(Plain-text document sources)
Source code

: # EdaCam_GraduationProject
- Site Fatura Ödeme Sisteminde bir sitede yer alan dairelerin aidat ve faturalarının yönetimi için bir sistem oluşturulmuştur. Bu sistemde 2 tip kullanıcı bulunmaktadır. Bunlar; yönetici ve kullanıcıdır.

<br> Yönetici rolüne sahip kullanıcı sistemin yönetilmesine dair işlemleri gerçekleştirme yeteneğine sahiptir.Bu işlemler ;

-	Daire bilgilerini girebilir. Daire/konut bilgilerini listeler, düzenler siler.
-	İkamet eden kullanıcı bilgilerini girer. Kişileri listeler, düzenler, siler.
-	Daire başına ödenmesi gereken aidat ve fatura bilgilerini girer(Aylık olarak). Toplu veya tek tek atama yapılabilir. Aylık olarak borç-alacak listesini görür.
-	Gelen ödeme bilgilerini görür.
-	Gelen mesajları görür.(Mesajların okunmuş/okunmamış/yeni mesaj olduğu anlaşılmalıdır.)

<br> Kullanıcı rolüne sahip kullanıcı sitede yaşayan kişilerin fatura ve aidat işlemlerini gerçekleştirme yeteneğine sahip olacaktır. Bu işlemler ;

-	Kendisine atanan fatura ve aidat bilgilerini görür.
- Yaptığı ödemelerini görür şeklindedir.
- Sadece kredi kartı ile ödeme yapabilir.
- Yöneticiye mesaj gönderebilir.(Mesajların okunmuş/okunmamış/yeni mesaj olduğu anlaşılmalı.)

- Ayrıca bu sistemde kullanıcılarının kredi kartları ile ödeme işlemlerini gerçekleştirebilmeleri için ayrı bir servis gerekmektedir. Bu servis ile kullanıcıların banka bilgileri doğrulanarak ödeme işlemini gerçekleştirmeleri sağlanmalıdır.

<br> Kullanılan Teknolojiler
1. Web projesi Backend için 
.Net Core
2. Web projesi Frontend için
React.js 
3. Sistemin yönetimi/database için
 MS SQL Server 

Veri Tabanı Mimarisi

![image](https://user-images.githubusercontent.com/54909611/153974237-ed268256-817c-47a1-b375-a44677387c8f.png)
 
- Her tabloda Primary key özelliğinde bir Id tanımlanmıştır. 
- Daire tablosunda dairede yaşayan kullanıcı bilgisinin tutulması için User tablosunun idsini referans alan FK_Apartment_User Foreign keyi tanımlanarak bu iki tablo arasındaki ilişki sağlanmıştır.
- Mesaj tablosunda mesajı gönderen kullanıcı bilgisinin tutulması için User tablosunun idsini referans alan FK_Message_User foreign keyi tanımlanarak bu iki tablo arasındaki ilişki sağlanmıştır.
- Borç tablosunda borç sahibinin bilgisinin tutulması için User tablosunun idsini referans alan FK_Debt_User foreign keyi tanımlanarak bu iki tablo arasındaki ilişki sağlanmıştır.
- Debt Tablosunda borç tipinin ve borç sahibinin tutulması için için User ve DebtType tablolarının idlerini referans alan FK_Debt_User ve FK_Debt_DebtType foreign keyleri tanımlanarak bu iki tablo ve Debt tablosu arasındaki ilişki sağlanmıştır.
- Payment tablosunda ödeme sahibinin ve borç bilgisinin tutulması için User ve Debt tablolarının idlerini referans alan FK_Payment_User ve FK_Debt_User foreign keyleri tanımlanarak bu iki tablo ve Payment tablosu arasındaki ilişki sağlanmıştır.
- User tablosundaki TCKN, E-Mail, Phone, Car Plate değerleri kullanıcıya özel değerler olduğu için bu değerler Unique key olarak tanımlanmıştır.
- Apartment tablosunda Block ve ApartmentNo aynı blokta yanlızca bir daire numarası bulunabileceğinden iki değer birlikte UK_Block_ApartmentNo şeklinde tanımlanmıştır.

YOUR TASK: For this exercise, write all the records out again exactly.

OUTPUT FOR THIS EXERCISE:
Source code

: # EdaCam_GraduationProject
- Site Fatura Ödeme Sisteminde bir sitede yer alan dairelerin aidat ve faturalarının yönetimi için bir sistem oluşturulmuştur. Bu sistemde 2 tip kullanıcı bulunmaktadır. Bunlar; yönetici ve kullanıcıdır.

<br> Yönetici rolüne sahip kullanıcı sistemin yönetilmesine dair işlemleri gerçekleştirme yeteneğine sahiptir.Bu işlemler ;

-	Daire bilgilerini girebilir. Daire/konut bilgilerini listeler, düzenler siler.
-	İkamet eden kullanıcı bilgilerini girer. Kişileri listeler, düzenler, siler.
-	Daire başına ödenmesi gereken aidat ve fatura bilgilerini girer(Aylık olarak). Toplu veya tek tek atama yapılabilir. Aylık olarak borç-alacak listesini görür.
-	Gelen ödeme bilgilerini görür.
-	Gelen mesajları görür.(Mesajların okunmuş/okunmamış/yeni mesaj olduğu anlaşılmalıdır.)

<br> Kullanıcı rolüne sahip kullanıcı sitede yaşayan kişilerin fatura ve aidat işlemlerini gerçekleştirme yeteneğine sahip olacaktır. Bu işlemler ;

-	Kendisine atanan fatura ve aidat bilgilerini görür.
- Yaptığı ödemelerini görür şeklindedir.
- Sadece kredi kartı ile ödeme yapabilir.
- Yöneticiye mesaj gönderebilir.(Mesajların okunmuş/okunmamış/yeni mesaj olduğu anlaşılmalı.)

- Ayrıca bu sistemde kullanıcılarının kredi kartları ile ödeme işlemlerini gerçekleştirebilmeleri için ayrı bir servis gerekmektedir. Bu servis ile kullanıcıların banka bilgileri doğrulanarak ödeme işlemini gerçekleştirmeleri sağlanmalıdır.

<br> Kullanılan Teknolojiler
1. Web projesi Backend için 
.Net Core
2. Web projesi Frontend için
React.js 
3. Sistemin yönetimi/database için
 MS SQL Server 

Veri Tabanı Mimarisi

![image](https://user-images.githubusercontent.com/54909611/153974237-ed268256-817c-47a1-b375-a44677387c8f.png)
 
- Her tabloda Primary key özelliğinde bir Id tanımlanmıştır. 
- Daire tablosunda dairede yaşayan kullanıcı bilgisinin tutulması için User tablosunun idsini referans alan FK_Apartment_User Foreign keyi tanımlanarak bu iki tablo arasındaki ilişki sağlanmıştır.
- Mesaj tablosunda mesajı gönderen kullanıcı bilgisinin tutulması için User tablosunun idsini referans alan FK_Message_User foreign keyi tanımlanarak bu iki tablo arasındaki ilişki sağlanmıştır.
- Borç tablosunda borç sahibinin bilgisinin tutulması için User tablosunun idsini referans alan FK_Debt_User foreign keyi tanımlanarak bu iki tablo arasındaki ilişki sağlanmıştır.
- Debt Tablosunda borç tipinin ve borç sahibinin tutulması için için User ve DebtType tablolarının idlerini referans alan FK_Debt_User ve FK_Debt_DebtType foreign keyleri tanımlanarak bu iki tablo ve Debt tablosu arasındaki ilişki sağlanmıştır.
- Payment tablosunda ödeme sahibinin ve borç bilgisinin tutulması için User ve Debt tablolarının idlerini referans alan FK_Payment_User ve FK_Debt_User foreign keyleri tanımlanarak bu iki tablo ve Payment tablosu arasındaki ilişki sağlanmıştır.
- User tablosundaki TCKN, E-Mail, Phone, Car Plate değerleri kullanıcıya özel değerler olduğu için bu değerler Unique key olarak tanımlanmıştır.
- Apartment tablosunda Block ve ApartmentNo aynı blokta yanlızca bir daire numarası bulunabileceğinden iki değer birlikte UK_Block_ApartmentNo şeklinde tanımlanmıştır.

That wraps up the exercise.